EXERCISE DETAILS: Each line holding the word "However" must appear in the answer, copied from the entries.

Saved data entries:
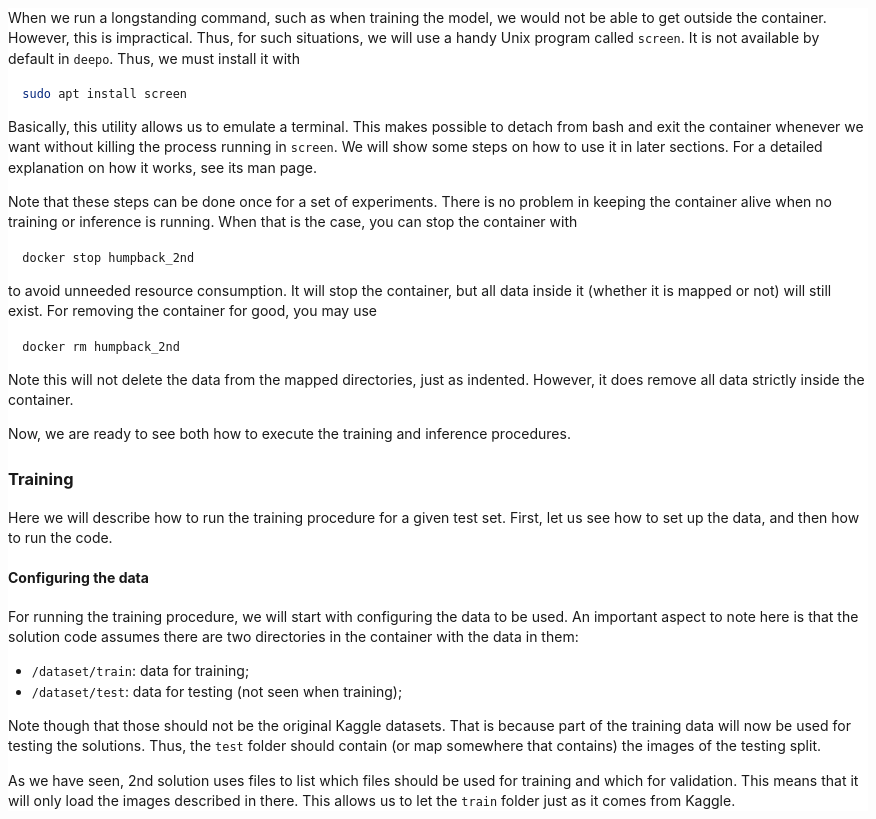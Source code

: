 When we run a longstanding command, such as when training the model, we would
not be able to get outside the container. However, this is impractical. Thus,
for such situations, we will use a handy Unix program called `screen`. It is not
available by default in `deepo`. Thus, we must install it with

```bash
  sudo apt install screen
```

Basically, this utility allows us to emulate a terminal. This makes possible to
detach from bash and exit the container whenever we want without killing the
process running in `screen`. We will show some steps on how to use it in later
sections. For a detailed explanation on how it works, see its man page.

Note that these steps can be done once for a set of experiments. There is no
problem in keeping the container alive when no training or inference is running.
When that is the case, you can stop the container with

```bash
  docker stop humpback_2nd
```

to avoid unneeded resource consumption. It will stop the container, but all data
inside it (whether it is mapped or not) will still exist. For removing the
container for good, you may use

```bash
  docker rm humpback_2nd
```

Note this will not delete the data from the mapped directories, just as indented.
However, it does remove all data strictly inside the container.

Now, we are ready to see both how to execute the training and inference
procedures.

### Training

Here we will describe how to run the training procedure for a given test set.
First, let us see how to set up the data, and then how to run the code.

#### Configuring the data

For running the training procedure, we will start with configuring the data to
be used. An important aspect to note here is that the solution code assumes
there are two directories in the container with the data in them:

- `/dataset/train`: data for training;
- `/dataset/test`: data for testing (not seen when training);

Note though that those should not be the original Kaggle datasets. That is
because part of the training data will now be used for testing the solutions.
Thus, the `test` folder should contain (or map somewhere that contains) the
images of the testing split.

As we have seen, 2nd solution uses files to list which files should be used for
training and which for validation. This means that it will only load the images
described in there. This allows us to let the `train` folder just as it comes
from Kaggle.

...

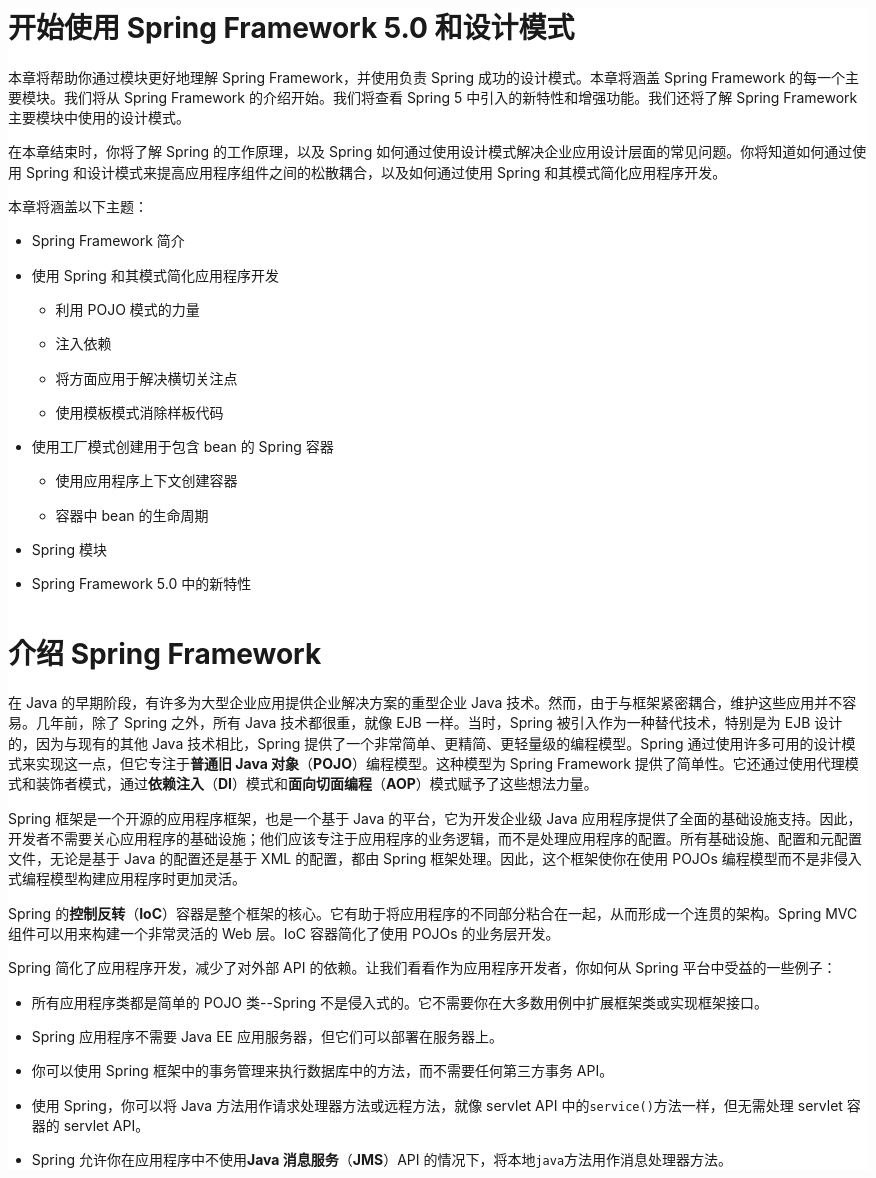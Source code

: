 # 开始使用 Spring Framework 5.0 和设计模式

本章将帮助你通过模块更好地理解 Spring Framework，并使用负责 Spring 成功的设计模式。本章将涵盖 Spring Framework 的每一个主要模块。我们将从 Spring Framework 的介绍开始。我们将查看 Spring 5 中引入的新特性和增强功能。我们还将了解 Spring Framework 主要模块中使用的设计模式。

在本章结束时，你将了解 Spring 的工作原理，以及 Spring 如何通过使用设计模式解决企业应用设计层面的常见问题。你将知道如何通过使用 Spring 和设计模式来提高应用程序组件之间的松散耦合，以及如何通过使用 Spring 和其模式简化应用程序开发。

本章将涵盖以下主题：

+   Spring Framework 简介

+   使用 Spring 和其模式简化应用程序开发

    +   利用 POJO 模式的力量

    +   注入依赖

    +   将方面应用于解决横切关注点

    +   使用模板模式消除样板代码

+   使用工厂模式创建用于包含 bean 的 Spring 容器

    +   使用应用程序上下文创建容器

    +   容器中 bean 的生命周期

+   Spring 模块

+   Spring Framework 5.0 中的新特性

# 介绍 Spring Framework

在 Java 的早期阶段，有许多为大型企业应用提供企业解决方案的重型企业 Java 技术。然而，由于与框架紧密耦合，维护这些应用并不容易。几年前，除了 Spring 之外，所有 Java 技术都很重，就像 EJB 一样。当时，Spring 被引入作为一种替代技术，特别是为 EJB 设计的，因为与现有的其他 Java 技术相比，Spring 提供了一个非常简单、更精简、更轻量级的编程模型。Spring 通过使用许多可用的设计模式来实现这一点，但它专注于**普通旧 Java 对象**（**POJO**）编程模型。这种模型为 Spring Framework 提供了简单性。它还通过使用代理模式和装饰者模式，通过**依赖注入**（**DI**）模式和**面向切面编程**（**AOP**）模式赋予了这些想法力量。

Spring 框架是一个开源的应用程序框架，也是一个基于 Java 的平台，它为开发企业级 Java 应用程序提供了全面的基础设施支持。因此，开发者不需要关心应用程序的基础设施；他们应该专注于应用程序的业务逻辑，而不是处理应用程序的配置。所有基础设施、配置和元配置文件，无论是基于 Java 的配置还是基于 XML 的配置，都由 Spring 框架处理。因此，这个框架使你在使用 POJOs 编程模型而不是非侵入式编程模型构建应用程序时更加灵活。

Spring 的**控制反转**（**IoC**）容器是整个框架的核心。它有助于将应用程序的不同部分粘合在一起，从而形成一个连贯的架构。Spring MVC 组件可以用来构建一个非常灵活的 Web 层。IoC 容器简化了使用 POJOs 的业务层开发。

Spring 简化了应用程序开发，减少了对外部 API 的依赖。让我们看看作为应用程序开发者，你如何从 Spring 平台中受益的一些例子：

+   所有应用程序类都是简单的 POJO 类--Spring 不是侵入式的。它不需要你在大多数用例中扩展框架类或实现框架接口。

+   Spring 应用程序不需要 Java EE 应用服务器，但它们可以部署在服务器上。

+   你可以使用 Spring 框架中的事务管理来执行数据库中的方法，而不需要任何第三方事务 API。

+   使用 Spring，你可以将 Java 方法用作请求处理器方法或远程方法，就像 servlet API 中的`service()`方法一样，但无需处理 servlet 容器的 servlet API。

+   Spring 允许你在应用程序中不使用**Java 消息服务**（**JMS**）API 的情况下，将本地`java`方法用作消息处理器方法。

SOLVED EXERCISE:
not be able to get outside the container. However, this is impractical. Thus,
However, it does remove all data strictly inside the container.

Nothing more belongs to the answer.